▶ _Stored items_:
::::

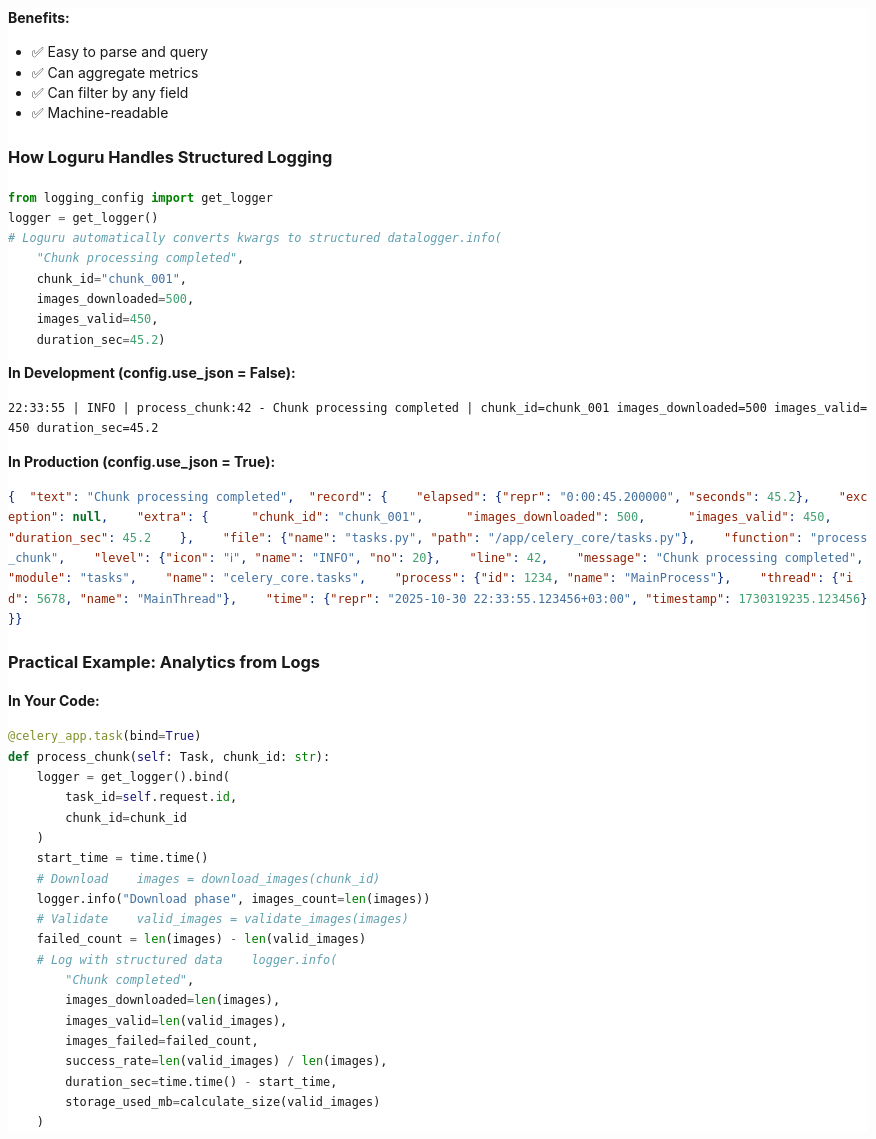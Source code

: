 **Benefits:**
- ✅ Easy to parse and query
- ✅ Can aggregate metrics
- ✅ Can filter by any field
- ✅ Machine-readable

### How Loguru Handles Structured Logging

```python
from logging_config import get_logger
logger = get_logger()
# Loguru automatically converts kwargs to structured datalogger.info(
    "Chunk processing completed",
    chunk_id="chunk_001",
    images_downloaded=500,
    images_valid=450,
    duration_sec=45.2)
```

**In Development (config.use_json = False):**

```
22:33:55 | INFO | process_chunk:42 - Chunk processing completed | chunk_id=chunk_001 images_downloaded=500 images_valid=450 duration_sec=45.2
```

**In Production (config.use_json = True):**

```json
{  "text": "Chunk processing completed",  "record": {    "elapsed": {"repr": "0:00:45.200000", "seconds": 45.2},    "exception": null,    "extra": {      "chunk_id": "chunk_001",      "images_downloaded": 500,      "images_valid": 450,      "duration_sec": 45.2    },    "file": {"name": "tasks.py", "path": "/app/celery_core/tasks.py"},    "function": "process_chunk",    "level": {"icon": "ℹ️", "name": "INFO", "no": 20},    "line": 42,    "message": "Chunk processing completed",    "module": "tasks",    "name": "celery_core.tasks",    "process": {"id": 1234, "name": "MainProcess"},    "thread": {"id": 5678, "name": "MainThread"},    "time": {"repr": "2025-10-30 22:33:55.123456+03:00", "timestamp": 1730319235.123456}  }}
```

### Practical Example: Analytics from Logs

**In Your Code:**

```python
@celery_app.task(bind=True)
def process_chunk(self: Task, chunk_id: str):
    logger = get_logger().bind(
        task_id=self.request.id,
        chunk_id=chunk_id
    )
    start_time = time.time()
    # Download    images = download_images(chunk_id)
    logger.info("Download phase", images_count=len(images))
    # Validate    valid_images = validate_images(images)
    failed_count = len(images) - len(valid_images)
    # Log with structured data    logger.info(
        "Chunk completed",
        images_downloaded=len(images),
        images_valid=len(valid_images),
        images_failed=failed_count,
        success_rate=len(valid_images) / len(images),
        duration_sec=time.time() - start_time,
        storage_used_mb=calculate_size(valid_images)
    )
```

::::

▶ _WHAT THE TASK ASKS_:
Each line of the entries above that has the word "Loguru" is to be copied.

▶ _FINAL ANSWER_:
### How Loguru Handles Structured Logging
# Loguru automatically converts kwargs to structured datalogger.info(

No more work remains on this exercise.